A colourimetric (or more specifically photometric) greyscale image is an image that has a defined greyscale colourspace, which maps the stored numeric sample values to the achromatic channel of a standard colourspace, which itself is based on measured properties of human vision.

If the original colour image has no defined colourspace, or if the greyscale image is not intended to have the same human-perceived achromatic intensity as the colour image, then there is no unique mapping from such a colour image to a greyscale image.

Numerical representations


A sample greyscale image

The intensity of a pixel is expressed within a given range between a minimum and a maximum, inclusive. This range is represented in an abstract way as a range from 0 (or 0%) (total absence, black) and 1 (or 100%) (total presence, white), with any fractional values in between. This notation is used in academic papers, but this does not define what "black" or "white" is in terms of colourimetry. Sometimes the scale is reversed, as in printing where the numeric intensity denotes how much ink is employed in halftoning, with 0% representing the paper white (no ink) and 100% being a solid black (full ink).

In computing, although the greyscale can be computed through rational numbers, image pixels are usually quantized to store them as unsigned integers, to reduce the required storage and computation. Some early greyscale monitors can only display up to sixteen different shades, which would be stored in binary form using 4 bits.
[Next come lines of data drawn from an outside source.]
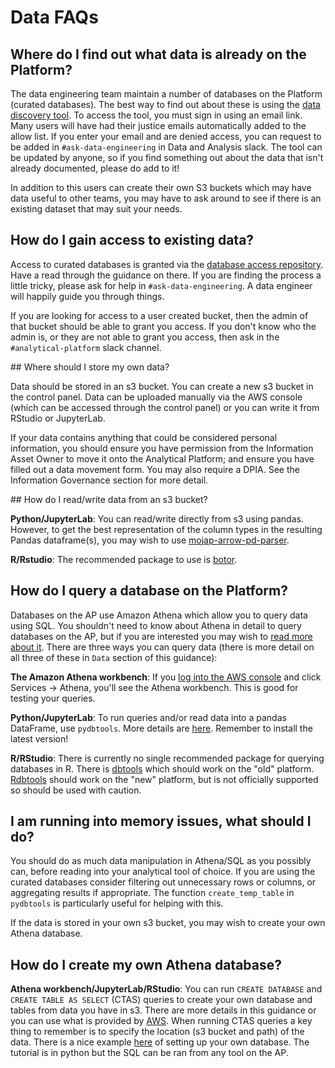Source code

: # Data FAQs

## Where do I find out what data is already on the Platform?

The data engineering team maintain a number of databases on the Platform (curated databases). The best way to find out about these is using the [data discovery tool](https://data-discovery-tool.apps.alpha.mojanalytics.xyz). To access the tool, you must sign in using an email link. Many users will have had their justice emails automatically added to the allow list. If you enter your email and are denied access, you can request to be added in `#ask-data-engineering` in Data and Analysis slack. The tool can be updated by anyone, so if you find something out about the data that isn't already documented, please do add to it!

In addition to this users can create their own S3 buckets which may have data useful to other teams, you may have to ask around to see if there is an existing dataset that may suit your needs.

## How do I gain access to existing data?

Access to curated databases is granted via the [database access repository](https://github.com/moj-analytical-services/data-engineering-database-access). Have a read through the guidance on there. If you are finding the process a little tricky, please ask for help in `#ask-data-engineering`. A data engineer will happily guide you through things. 

If you are looking for access to a user created bucket, then the admin of that bucket should be able to grant you access. If you don't know who the admin is, or they are not able to grant you access, then ask in the `#analytical-platform` slack channel.

## Where should I store my own data?

Data should be stored in an s3 bucket. You can create a new s3 bucket in the control panel. Data can be uploaded manually via the AWS console (which can be accessed through the control panel) or you can write it from RStudio or JupyterLab.

If your data contains anything that could be considered personal information, you should ensure you have permission from the Information Asset Owner to move it onto the Analytical Platform; and ensure you have filled out a data movement form. You may also require a DPIA. See the Information Governance section for more detail.

## How do I read/write data from an s3 bucket?

**Python/JupyterLab**: You can read/write directly from s3 using pandas. However, to get the best representation of the column types in the resulting Pandas dataframe(s), you may wish to use [mojap-arrow-pd-parser](https://github.com/moj-analytical-services/mojap-arrow-pd-parser).

**R/Rstudio**: The recommended package to use is [botor](https://github.com/daroczig/botor).

## How do I query a database on the Platform?

Databases on the AP use Amazon Athena which allow you to query data using SQL. You shouldn't need to know about Athena in detail to query databases on the AP, but if you are interested you may wish to [read more about it](https://aws.amazon.com/athena/). There are three ways you can query data (there is more detail on all three of these in `Data` section of this guidance):

**The Amazon Athena workbench**: If you [log into the AWS console](aws.services.alpha.mojanalytics.xyz.) and click Services -> Athena, you'll see the Athena workbench. This is good for testing your queries.

**Python/JupyterLab**: To run queries and/or read data into a pandas DataFrame, use `pydbtools`. More details are [here](https://github.com/moj-analytical-services/pydbtools). Remember to install the latest version!

**R/RStudio**: There is currently no single recommended package for querying databases in R. There is [dbtools](https://github.com/moj-analytical-services/dbtools) which should work on the "old" platform. [Rdbtools](https://github.com/moj-analytical-services/Rdbtools) should work on the "new" platform, but is not officially supported so should be used with caution.

## I am running into memory issues, what should I do?

You should do as much data manipulation in Athena/SQL as you possibly can, before reading into your analytical tool of choice. If you are using the curated databases consider filtering out unnecessary rows or columns, or aggregating results if appropriate. The function `create_temp_table` in `pydbtools` is particularly useful for helping with this.

If the data is stored in your own s3 bucket, you may wish to create your own Athena database.

## How do I create my own Athena database?

**Athena workbench/JupyterLab/RStudio**: You can run `CREATE DATABASE` and `CREATE TABLE AS SELECT` (CTAS) queries to create your own database and tables from data you have in s3. There are more details in this guidance or you can use what is provided by [AWS](https://docs.aws.amazon.com/athena/latest/ug/language-reference.html). When running CTAS queries a key thing to remember is to specify the location (s3 bucket and path) of the data. There is a nice example [here](https://github.com/moj-analytical-services/mojap-aws-tools-demo/blob/main/creating_and_maintaining_database_tables_in_athena.ipynb) of setting up your own database. The tutorial is in python but the SQL can be ran from any tool on the AP.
But today greyscale images (such as photographs) intended for visual display (both on screen and printed) are commonly stored with 8 bits per sampled pixel. This pixel depth allows 256 different intensities (i.e., shades of grey) to be recorded, and also simplifies computation as each pixel sample can be accessed individually as one full byte. However, if these intensities were spaced equally in proportion to the amount of physical light they represent at that pixel (called a linear encoding or scale), the differences between adjacent dark shades could be quite noticeable as banding artifacts, while many of the lighter shades would be "wasted" by encoding a lot of perceptually-indistinguishable increments. Therefore, the shades are instead typically spread out evenly on a gamma-compressed nonlinear scale, which better approximates uniform perceptual increments for both dark and light shades, usually making these 256 shades enough (just barely) to avoid noticeable increments.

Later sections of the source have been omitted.